Here’s the deal. Snapchat allows for real-time picture chatting. In the company’s words, “Snapchat is a new way to share photos with friends and family. We’re making ‘social media’ fun again. And we’re totally mobile.”
Sounds all well and good, right? Yet Snapchat also uses time-sensitive technology so users can choose how long they want a Snapchat to last before it self-destructs. And that, as Buzzfeed’s Katie Heaney points out, seems “specifically for sending the kind of pictures users wouldn’t want recipients to hang onto permanently.”
In our collective opinion, this stinks. And personally, as someone who has managed to successfully steer two girls through the teenage years and who is now working on raising another “crop” of girls, it stinks to the umpteenth power. Sexting is a BIG problem with kids today. Study results published in June from the University of Utah indicate that nearly 20% of participants (18% males, 17% females) have sent a sexually explicit image via their cellphones—and nearly twice as many report having received such a picture.
Teens (and tweens) are incapable of understanding the enormity of the power of technology and the risk–the fact that one image, shared with a trusted “friend” could potentially haunt them forever. Look no further than the tragic story of Amanda Todd, a Canadian teen whose story of online bullying (that included a naked photo that she was forced into sharing) ultimately lead to her suicide. Amanda’s memorial Facebook page now has 349,000 likes and is a real force in the movement to raise awareness about bullying and to provide support to kids and people who need help.
What does bullying have to do with Snapchat? When teens do stupid things—like share risqué photos of themselves—that opens them up to ridicule and bullying. And a consequence of bullying for all too many kids is considering suicide as a solution. That, to us, is untenable. And an app like Snapshot enables sexting behavior, and ultimately, to our way of thinking, puts people—especially kids—at risk.
Snapshot CEO Evan Spiegel laughs off the connections to sexting, which, coincidentally, have also been reported by The New York Times. Instead, in an interview with TechCrunch, Spiegel says “I’m not convinced that the whole sexting thing is as big as the media makes it out to be. I just don’t know people who do that. It doesn’t seem that fun when you can have real sex.”

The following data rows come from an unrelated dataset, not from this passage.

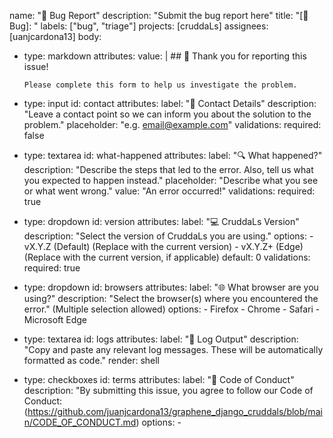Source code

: name: "🐞 Bug Report"
description: "Submit the bug report here"
title: "[🐛 Bug]: "
labels: ["bug", "triage"]
projects: [cruddaLs]
assignees: [uanjcardona13]
body:
  - type: markdown
    attributes:
      value: |
        ## 🚨 Thank you for reporting this issue!

        Please complete this form to help us investigate the problem.
  - type: input
    id: contact
    attributes:
      label: "📧 Contact Details"
      description: "Leave a contact point so we can inform you about the solution to the problem."
      placeholder: "e.g. email@example.com"
      validations:
        required: false
  - type: textarea
    id: what-happened
    attributes:
      label: "🔍 What happened?"
      description: "Describe the steps that led to the error. Also, tell us what you expected to happen instead."
      placeholder: "Describe what you see or what went wrong."
      value: "An error occurred!"
      validations:
        required: true
  - type: dropdown
    id: version
    attributes:
      label: "💻 CruddaLs Version"
      description: "Select the version of CruddaLs you are using."
      options:
        - vX.Y.Z (Default) (Replace with the current version)
        - vX.Y.Z+ (Edge) (Replace with the current version, if applicable)
      default: 0
      validations:
        required: true
  - type: dropdown
    id: browsers
    attributes:
      label: "🌐 What browser are you using?"
      description: "Select the browser(s) where you encountered the error." (Multiple selection allowed)
      options:
        - Firefox
        - Chrome
        - Safari
        - Microsoft Edge
  - type: textarea
    id: logs
    attributes:
      label: "📝 Log Output"
      description: "Copy and paste any relevant log messages. These will be automatically formatted as code."
      render: shell
  - type: checkboxes
    id: terms
    attributes:
      label: "📜 Code of Conduct"
      description: "By submitting this issue, you agree to follow our Code of Conduct: (https://github.com/juanjcardona13/graphene_django_cruddals/blob/main/CODE_OF_CONDUCT.md)
      options:
        - 

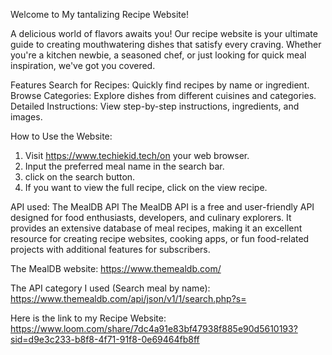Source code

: Welcome to My tantalizing Recipe Website!

A delicious world of flavors awaits you! Our recipe website is your ultimate guide to creating mouthwatering dishes that satisfy every craving. Whether you're a kitchen newbie, a seasoned chef, or just looking for quick meal inspiration, we've got you covered.

Features 
Search for Recipes: Quickly find recipes by name or ingredient.
Browse Categories: Explore dishes from different cuisines and categories.
Detailed Instructions: View step-by-step instructions, ingredients, and images.

How to Use the Website:
1. Visit https://www.techiekid.tech/on your web browser.
2. Input the preferred meal name in the search bar.
3. click on the search button.
4. If you want to view the full recipe, click on the view recipe.

API used: The MealDB API
The MealDB API is a free and user-friendly API designed for food enthusiasts, developers, and culinary explorers. It provides an extensive database of meal recipes, making it an excellent resource for creating recipe websites, cooking apps, or fun food-related projects with additional features for subscribers.

The MealDB website:
https://www.themealdb.com/

The API category I used (Search meal by name):
https://www.themealdb.com/api/json/v1/1/search.php?s=

Here is the link to my Recipe Website:  https://www.loom.com/share/7dc4a91e83bf47938f885e90d5610193?sid=d9e3c233-b8f8-4f71-91f8-0e69464fb8ff
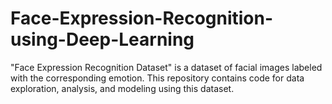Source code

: # Face-Expression-Recognition-using-Deep-Learning
"Face Expression Recognition Dataset" is a dataset of facial images labeled with the corresponding emotion. This repository contains code for data exploration, analysis, and modeling using this dataset.

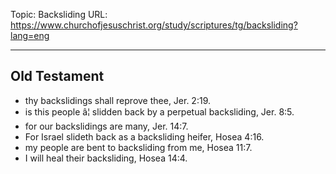 Topic: Backsliding
URL: https://www.churchofjesuschrist.org/study/scriptures/tg/backsliding?lang=eng

---

## Old Testament

- thy backslidings shall reprove thee, Jer. 2:19.
- is this people â¦ slidden back by a perpetual backsliding, Jer. 8:5.
- for our backslidings are many, Jer. 14:7.
- For Israel slideth back as a backsliding heifer, Hosea 4:16.
- my people are bent to backsliding from me, Hosea 11:7.
- I will heal their backsliding, Hosea 14:4.

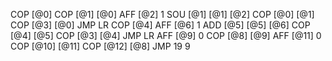 COP [@0] 
COP [@1] [@0]
AFF [@2] 1
SOU [@1] [@1] [@2]
COP [@0] [@1]
COP [@3] [@0]
JMP LR
COP [@4] 
AFF [@6] 1
ADD [@5] [@5] [@6]
COP [@4] [@5]
COP [@3] [@4]
JMP LR
AFF [@9] 0
COP [@8] [@9] 
AFF [@11] 0
COP [@10] [@11] 
COP [@12] [@8]
JMP 19 9
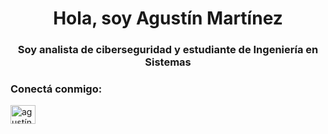 <h1 align="center">Hola, soy Agustín Martínez</h1>
<h3 align="center">Soy analista de ciberseguridad y estudiante de Ingeniería en Sistemas</h3>

<h3 align="left">Conectá conmigo:</h3>
<p align="left">
<a href="https://linkedin.com/in/agustín-martinez" target="__blank"><img align="center" src="https://raw.githubusercontent.com/rahuldkjain/github-profile-readme-generator/master/src/images/icons/Social/linked-in-alt.svg" alt="agustín martinez" height="30" width="40" /></a>
</p>


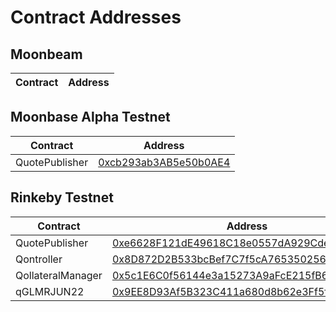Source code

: # Contract Addresses

## Moonbeam

| Contract | Address |
| -------- | ------- |


## Moonbase Alpha Testnet

| Contract | Address |
| -------- | ------- |
| QuotePublisher | [0xcb293ab3AB5e50b0AE4](https://moonbase.moonscan.io/address/0xcb293ab3AB5e50b0AE49bfA49166475aDF9309E5) |

## Rinkeby Testnet

| Contract | Address |
| -------- | ------- |
| QuotePublisher | [0xe6628F121dE49618C18e0557dA929Cde6eC5EDB4](https://rinkeby.etherscan.io/address/0xe6628F121dE49618C18e0557dA929Cde6eC5EDB4) |
| Qontroller | [0x8D872D2B533bcBef7C7f5cA76535025640c55AB8](https://rinkeby.etherscan.io/address/0x8D872D2B533bcBef7C7f5cA76535025640c55AB8) |
| QollateralManager| [0x5c1E6C0f56144e3a15273A9aFcE215fB653241F9](https://rinkeby.etherscan.io/address/0x5c1E6C0f56144e3a15273A9aFcE215fB653241F9) |
| qGLMRJUN22 | [0x9EE8D93Af5B323C411a680d8b62e3Ff5f1f32898](https://rinkeby.etherscan.io/address/0x9EE8D93Af5B323C411a680d8b62e3Ff5f1f32898) |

Well, gee, Evan—isn’t that the problem? That teenagers could have more ways with which to send risqué photos of themselves, thereby increasing the likelihood that they’ll have sex? And you may not know people “who do that”—but how many teens do you know? Do you even have children of your own? Because honestly, we’re a little frightened by smartphones and sites like Facebook that make harmful activities like sexting and bullying much easier—and, to our way of thinking, more damaging.
Still, that doesn’t necessarily mean we can build a wall around our children and prevent them from using digital devices and the Internet (although we sometimes wish it could be that easy!). Instead, the best we can do is keep a (reasonable) eye on what our children are doing and teach them the power and responsibility that comes with owning a cell phone and being active online.
Oh, and in the meantime? We hope Evan gets a bigger clue. He told Buzzfeed that the team “is trying to do a better job educating our users and their parents” and that they hope to make more materials available on the app’s website soon. We won’t hold our breath.
What’s your take on Snapchat? Harmless photo-chatting app or a tool that’s more malicious than meets the eye? And for all the parents out there, we’d love to hear how you educate your children about using smartphones, apps and social networking sites.
We would apologize for the rant here but you know what? We’re not the least bit sorry. We care about kids. A lot. And crappy apps like this (and the people who create them) need to be called out. What do you think? Are we overreacting? We’d love to hear your thoughts.